DIRECTIONS: Find each line below that includes "activity", then copy it.
━━━━━ DATA SHOWN ━━━━━
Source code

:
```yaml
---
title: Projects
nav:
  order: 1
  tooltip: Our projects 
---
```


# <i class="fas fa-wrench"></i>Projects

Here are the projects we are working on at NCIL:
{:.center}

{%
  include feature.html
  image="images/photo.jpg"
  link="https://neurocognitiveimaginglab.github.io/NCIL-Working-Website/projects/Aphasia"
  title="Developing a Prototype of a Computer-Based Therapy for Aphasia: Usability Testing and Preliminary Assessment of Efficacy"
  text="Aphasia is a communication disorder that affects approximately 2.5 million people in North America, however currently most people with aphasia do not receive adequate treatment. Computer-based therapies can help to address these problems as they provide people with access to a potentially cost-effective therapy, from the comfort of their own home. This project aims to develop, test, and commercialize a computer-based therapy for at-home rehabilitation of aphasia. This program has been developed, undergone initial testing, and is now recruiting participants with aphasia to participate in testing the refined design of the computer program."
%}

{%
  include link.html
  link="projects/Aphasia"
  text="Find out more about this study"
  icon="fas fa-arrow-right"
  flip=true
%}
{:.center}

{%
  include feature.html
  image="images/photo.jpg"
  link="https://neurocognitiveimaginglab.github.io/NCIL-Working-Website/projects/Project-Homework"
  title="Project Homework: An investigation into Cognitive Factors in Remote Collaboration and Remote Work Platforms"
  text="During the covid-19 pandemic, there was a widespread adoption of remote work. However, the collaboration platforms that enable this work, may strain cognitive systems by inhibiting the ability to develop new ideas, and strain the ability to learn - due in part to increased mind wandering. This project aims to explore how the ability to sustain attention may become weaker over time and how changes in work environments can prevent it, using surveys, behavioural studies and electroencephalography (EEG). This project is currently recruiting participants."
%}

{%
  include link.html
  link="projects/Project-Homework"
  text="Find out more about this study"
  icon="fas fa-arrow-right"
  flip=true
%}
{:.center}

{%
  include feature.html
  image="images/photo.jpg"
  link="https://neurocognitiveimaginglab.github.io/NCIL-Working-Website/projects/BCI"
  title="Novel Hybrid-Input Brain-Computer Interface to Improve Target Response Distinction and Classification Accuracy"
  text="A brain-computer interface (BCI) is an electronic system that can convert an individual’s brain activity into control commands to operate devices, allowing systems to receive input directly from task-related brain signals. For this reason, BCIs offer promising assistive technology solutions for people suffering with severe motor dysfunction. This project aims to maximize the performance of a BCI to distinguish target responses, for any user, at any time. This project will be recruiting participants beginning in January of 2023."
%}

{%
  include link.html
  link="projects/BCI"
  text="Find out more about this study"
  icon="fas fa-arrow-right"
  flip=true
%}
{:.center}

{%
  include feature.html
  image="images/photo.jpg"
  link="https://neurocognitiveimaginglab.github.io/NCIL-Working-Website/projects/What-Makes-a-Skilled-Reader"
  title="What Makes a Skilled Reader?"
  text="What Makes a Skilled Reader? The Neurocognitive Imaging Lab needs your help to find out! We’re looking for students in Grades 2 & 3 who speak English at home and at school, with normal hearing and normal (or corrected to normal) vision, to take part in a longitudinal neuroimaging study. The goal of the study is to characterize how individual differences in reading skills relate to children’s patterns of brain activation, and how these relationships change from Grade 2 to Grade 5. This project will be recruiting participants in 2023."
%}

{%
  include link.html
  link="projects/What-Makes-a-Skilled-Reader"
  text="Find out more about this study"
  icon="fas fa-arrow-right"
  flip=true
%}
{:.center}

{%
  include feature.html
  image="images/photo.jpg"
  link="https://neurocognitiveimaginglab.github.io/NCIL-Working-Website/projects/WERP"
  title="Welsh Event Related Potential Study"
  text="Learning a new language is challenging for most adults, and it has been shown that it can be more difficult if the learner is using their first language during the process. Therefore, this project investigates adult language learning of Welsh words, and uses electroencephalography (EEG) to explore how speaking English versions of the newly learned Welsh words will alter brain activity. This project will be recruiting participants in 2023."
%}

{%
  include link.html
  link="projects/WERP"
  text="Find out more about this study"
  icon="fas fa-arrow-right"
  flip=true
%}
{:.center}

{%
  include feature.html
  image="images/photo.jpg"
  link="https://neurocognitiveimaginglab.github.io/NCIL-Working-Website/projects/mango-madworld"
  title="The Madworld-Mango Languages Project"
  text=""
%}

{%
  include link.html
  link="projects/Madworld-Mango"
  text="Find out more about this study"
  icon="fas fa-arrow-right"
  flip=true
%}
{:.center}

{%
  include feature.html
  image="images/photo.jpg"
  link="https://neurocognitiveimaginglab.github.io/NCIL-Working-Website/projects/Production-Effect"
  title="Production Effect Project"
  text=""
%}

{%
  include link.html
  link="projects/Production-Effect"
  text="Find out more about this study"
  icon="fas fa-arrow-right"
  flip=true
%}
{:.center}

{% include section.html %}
━━━━━
ANSWER FOR THIS EXERCISE:
  text="A brain-computer interface (BCI) is an electronic system that can convert an individual’s brain activity into control commands to operate devices, allowing systems to receive input directly from task-related brain signals. For this reason, BCIs offer promising assistive technology solutions for people suffering with severe motor dysfunction. This project aims to maximize the performance of a BCI to distinguish target responses, for any user, at any time. This project will be recruiting participants beginning in January of 2023."
  text="Learning a new language is challenging for most adults, and it has been shown that it can be more difficult if the learner is using their first language during the process. Therefore, this project investigates adult language learning of Welsh words, and uses electroencephalography (EEG) to explore how speaking English versions of the newly learned Welsh words will alter brain activity. This project will be recruiting participants in 2023."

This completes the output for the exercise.